- Task to complete: Which lines below hold the word "glossary"? Copy all of them.

-----

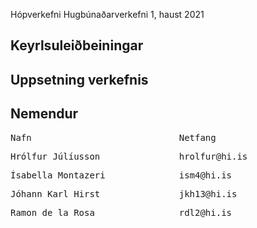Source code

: Hópverkefni Hugbúnaðarverkefni 1, haust 2021

## Keyrlsuleiðbeiningar

## Uppsetning verkefnis

## Nemendur
<pre>Nafn                            Netfang</pre> 
<pre>Hrólfur Júlíusson               hrolfur@hi.is</pre>  
<pre>Ísabella Montazeri              ism4@hi.is</pre>
<pre>Jóhann Karl Hirst               jkh13@hi.is</pre>
<pre>Ramon de la Rosa                rdl2@hi.is</pre>

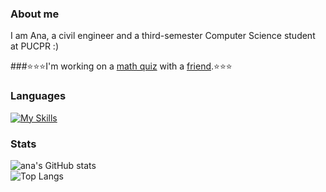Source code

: ### About me
I am Ana, a civil engineer and a third-semester Computer Science student at PUCPR :)

 ###:star::star::star:I'm working on a [math quiz](https://ana-borowsky.github.io/) with a [friend](https://github.com/romm27).:star::star::star:

### Languages
[![My Skills](https://skillicons.dev/icons?i=css,html,js,react,java,php,c,py,ruby,rails,mysql&perline=11)](https://skillicons.dev)
### Stats
![ana's GitHub stats](https://github-readme-stats.vercel.app/api?username=ana-borowsky&hide=stars,issues&theme=radical&show_icons=true)<br>
![Top Langs](https://github-readme-stats.vercel.app/api/top-langs/?username=ana-borowsky&hide_progress=true&theme=radical&layout=donut-vertical)



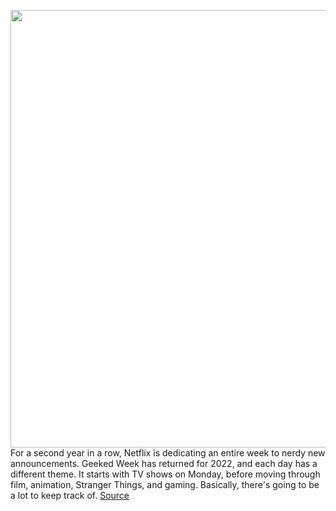 <img src='https://cdn.vox-cdn.com/thumbor/az6MJnP8BCYvBqgxcoKzh-Re0rs=/0x0:6000x4000/1200x675/filters:focal(2520x1520:3480x2480)/cdn.vox-cdn.com/uploads/chorus_image/image/70948666/SGE_20210510_10368_RV2.5.jpg' width='700px' /><br/>
For a second year in a row, Netflix is dedicating an entire week to nerdy new announcements. Geeked Week has returned for 2022, and each day has a different theme. It starts with TV shows on Monday, before moving through film, animation, Stranger Things, and gaming. Basically, there's going to be a lot to keep track of.
<a href='https://www.theverge.com/2022/6/6/23156316/netflix-geeked-week-2022-trailers-film-tv-announcements'> Source <a/>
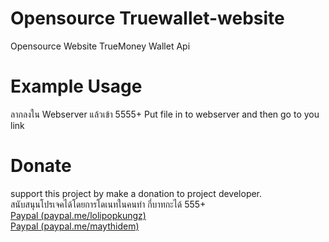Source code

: # Opensource Truewallet-website
Opensource Website TrueMoney Wallet Api

# Example Usage
ลากลงใน Webserver แล้วเข้า 5555+
Put file in to webserver and then go to you link

# Donate
support this project by make a donation to project developer.<br>
สนับสนุนโปรเจคได้โดยการโดเนทในคนทำ กี่บาทกะได้ 555+<br>
[Paypal (paypal.me/lolipopkungz)]( https://www.paypal.me/lolipopkungz "Focus Dev")<br>
[Paypal (paypal.me/maythidem)]( https://www.paypal.me/maythidem "maythiwat chomchuen")
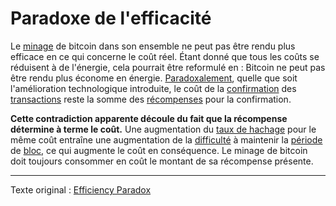 Paradoxe de l'efficacité
========================

Le [minage](ch101-glossary.md#mine) de bitcoin dans son ensemble ne peut pas être rendu plus efficace en ce qui concerne le coût réel. Étant donné que tous les coûts se réduisent à de l'énergie, cela pourrait être reformulé en : Bitcoin ne peut pas être rendu plus économe en énergie. [Paradoxalement](https://fr.wikipedia.org/wiki/Paradoxe), quelle que soit l'amélioration technologique introduite, le coût de la [confirmation](ch101-glossary.md#confirmation) des [transactions](ch101-glossary.md#transaction) reste la somme des [récompenses](ch101-glossary.md#récompense) pour la confirmation.

**Cette contradiction apparente découle du fait que la récompense détermine à terme le coût.** Une augmentation du [taux de hachage](ch101-glossary.md#taux-de-hachage) pour le même coût entraîne une augmentation de la [difficulté](ch101-glossary.md#difficulté) à maintenir la [période](ch101-glossary.md#période) de [bloc](ch101-glossary.md#bloc), ce qui augmente le coût en conséquence. Le minage de bitcoin doit toujours consommer en coût le montant de sa récompense présente.

---

Texte original : [Efficiency Paradox](https://github.com/libbitcoin/libbitcoin-system/wiki/Efficiency-Paradox)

-----

- Response:
Le [minage](ch101-glossary.md#mine) de bitcoin dans son ensemble ne peut pas être rendu plus efficace en ce qui concerne le coût réel. Étant donné que tous les coûts se réduisent à de l'énergie, cela pourrait être reformulé en : Bitcoin ne peut pas être rendu plus économe en énergie. [Paradoxalement](https://fr.wikipedia.org/wiki/Paradoxe), quelle que soit l'amélioration technologique introduite, le coût de la [confirmation](ch101-glossary.md#confirmation) des [transactions](ch101-glossary.md#transaction) reste la somme des [récompenses](ch101-glossary.md#récompense) pour la confirmation.
**Cette contradiction apparente découle du fait que la récompense détermine à terme le coût.** Une augmentation du [taux de hachage](ch101-glossary.md#taux-de-hachage) pour le même coût entraîne une augmentation de la [difficulté](ch101-glossary.md#difficulté) à maintenir la [période](ch101-glossary.md#période) de [bloc](ch101-glossary.md#bloc), ce qui augmente le coût en conséquence. Le minage de bitcoin doit toujours consommer en coût le montant de sa récompense présente.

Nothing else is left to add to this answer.